Proposed expansions target speaker attribution reasoning, real-world dialog complexity (background noise, multi-party, code-switching), and integration with external knowledge retrieval and multimodal reference tracking (Kwon et al., 22 Oct 2025, Chun et al., 17 Aug 2025). Adoption of standardized, open benchmarks and evaluation APIs is advocated to facilitate reproducibility and cross-system comparability.

MSIBs sharply differentiate themselves from:

Text-based multi-turn suites (e.g., MultiWOZ, Taskmaster)—lack audio timing or paralinguistic phenomena
Push-to-talk spoken dialogue sets (e.g., SpokenWOZ, SLURP)—abstract away stream timing, limit overlap, restrict barge-ins
Emotion or role-focused evaluation (e.g., Multi-Bench, SpeechRole)—which contribute specialized axes (emotion, persona) but lack comprehensive overlapping, full-duplex assessment (Deng et al., 2 Nov 2025, Jiang et al., 4 Aug 2025)

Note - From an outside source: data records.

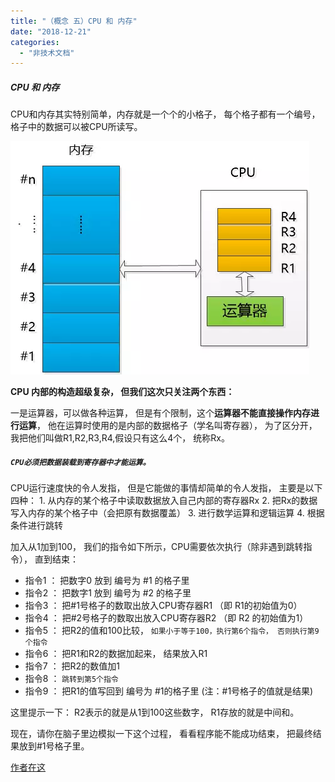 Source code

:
 ```yaml
---
title: "（概念 五）CPU 和 内存"
date: "2018-12-21"
categories: 
  - "非技术文档"
---
```


##### CPU 和 内存

CPU和内存其实特别简单，内存就是一个个的小格子， 每个格子都有一个编号， 格子中的数据可以被CPU所读写。

![](images/cpu.png)

**CPU 内部的构造超级复杂， 但我们这次只关注两个东西：**

一是运算器，可以做各种运算， 但是有个限制，这个**运算器不能直接操作内存进行运算**， 他在运算时使用的是内部的数据格子（学名叫寄存器）， 为了区分开， 我把他们叫做R1,R2,R3,R4,假设只有这么4个， 统称Rx。

##### `CPU必须把数据装载到寄存器中才能运算。`

CPU运行速度快的令人发指， 但是它能做的事情却简单的令人发指， 主要是以下四种： 1. 从内存的某个格子中读取数据放入自己内部的寄存器Rx 2. 把Rx的数据写入内存的某个格子中（会把原有数据覆盖） 3. 进行数学运算和逻辑运算 4. 根据条件进行跳转

加入从1加到100， 我们的指令如下所示，CPU需要依次执行（除非遇到跳转指令）， 直到结束：

- 指令1 ： 把数字0 放到 编号为 #1 的格子里
- 指令2 ： 把数字1 放到 编号为 #2 的格子里
- 指令3 ： 把#1号格子的数取出放入CPU寄存器R1 （即 R1的初始值为0）
- 指令4 ： 把#2号格子的数取出放入CPU寄存器R2 （即 R2 的初始值为1）
- 指令5 ： 把R2的值和100比较， `如果小于等于100，执行第6个指令， 否则执行第9个指令`
- 指令6 ： 把R1和R2的数据加起来， 结果放入R1
- 指令7 ： 把R2的数值加1
- 指令8 ： `跳转到第5个指令`
- 指令9 ： 把R1的值写回到 编号为 #1的格子里 (注：#1号格子的值就是结果)

这里提示一下： R2表示的就是从1到100这些数字， R1存放的就是中间和。

现在，请你在脑子里边模拟一下这个过程， 看看程序能不能成功结束， 把最终结果放到#1号格子里。

[作者在这](https://mp.weixin.qq.com/s?__biz=MzAxOTc0NzExNg==&mid=2665513478&idx=1&sn=400cedb83e396021cbe04e3505cd7c2c&chksm=80d67a45b7a1f35371e2ba94c422adb3c55674eb0d496feeaa7e06f5ea46dd23d68f5c1270e2&scene=21#wechat_redirect "作者在这")
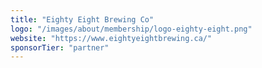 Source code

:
 ```yaml
---
title: "Eighty Eight Brewing Co"
logo: "/images/about/membership/logo-eighty-eight.png"
website: "https://www.eightyeightbrewing.ca/"
sponsorTier: "partner"
---
```

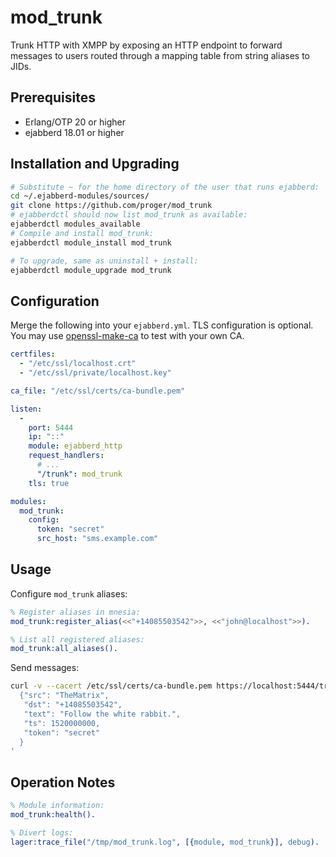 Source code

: # mod_trunk

Trunk HTTP with XMPP by exposing an HTTP endpoint to forward messages to users routed through a mapping table from string aliases to JIDs.

## Prerequisites

- Erlang/OTP 20 or higher
- ejabberd 18.01 or higher

## Installation and Upgrading

```bash
# Substitute ~ for the home directory of the user that runs ejabberd:
cd ~/.ejabberd-modules/sources/
git clone https://github.com/proger/mod_trunk
# ejabberdctl should now list mod_trunk as available:
ejabberdctl modules_available
# Compile and install mod_trunk:
ejabberdctl module_install mod_trunk

# To upgrade, same as uninstall + install:
ejabberdctl module_upgrade mod_trunk
```

## Configuration

Merge the following into your `ejabberd.yml`. TLS configuration is optional. You may use [openssl-make-ca](https://github.com/proger/openssl-make-ca) to test with your own CA.

```yaml
certfiles:
  - "/etc/ssl/localhost.crt"
  - "/etc/ssl/private/localhost.key"

ca_file: "/etc/ssl/certs/ca-bundle.pem"

listen:
  -
    port: 5444
    ip: "::"
    module: ejabberd_http
    request_handlers:
      # ...
      "/trunk": mod_trunk
    tls: true

modules:
  mod_trunk:
    config:
      token: "secret"
      src_host: "sms.example.com"
```

## Usage

Configure `mod_trunk` aliases:

```erlang
% Register aliases in mnesia:
mod_trunk:register_alias(<<"+14085503542">>, <<"john@localhost">>).

% List all registered aliases:
mod_trunk:all_aliases().
```

Send messages:

```bash
curl -v --cacert /etc/ssl/certs/ca-bundle.pem https://localhost:5444/trunk -d '
  {"src": "TheMatrix",
   "dst": "+14085503542",
   "text": "Follow the white rabbit.",
   "ts": 1520000000,
   "token": "secret"
  }
'
```

## Operation Notes

```erlang
% Module information:
mod_trunk:health().

% Divert logs:
lager:trace_file("/tmp/mod_trunk.log", [{module, mod_trunk}], debug).
```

A central insight is that only MSIBs which preserve streaming, overlapping, and temporally resolved interaction provide a realistic stress test and benchmark for the next generation of full-duplex, multimodal, and agentic voice systems. Open-source orchestrators (Full-Duplex-Bench-v2), reference adapters, scenario templates, and meta-evaluation frameworks have become the keystone infrastructure for longitudinal research and universal standardization (Lin et al., 9 Oct 2025, Zhang et al., 13 Nov 2025, Du et al., 22 Aug 2025, Gosai et al., 16 Dec 2025).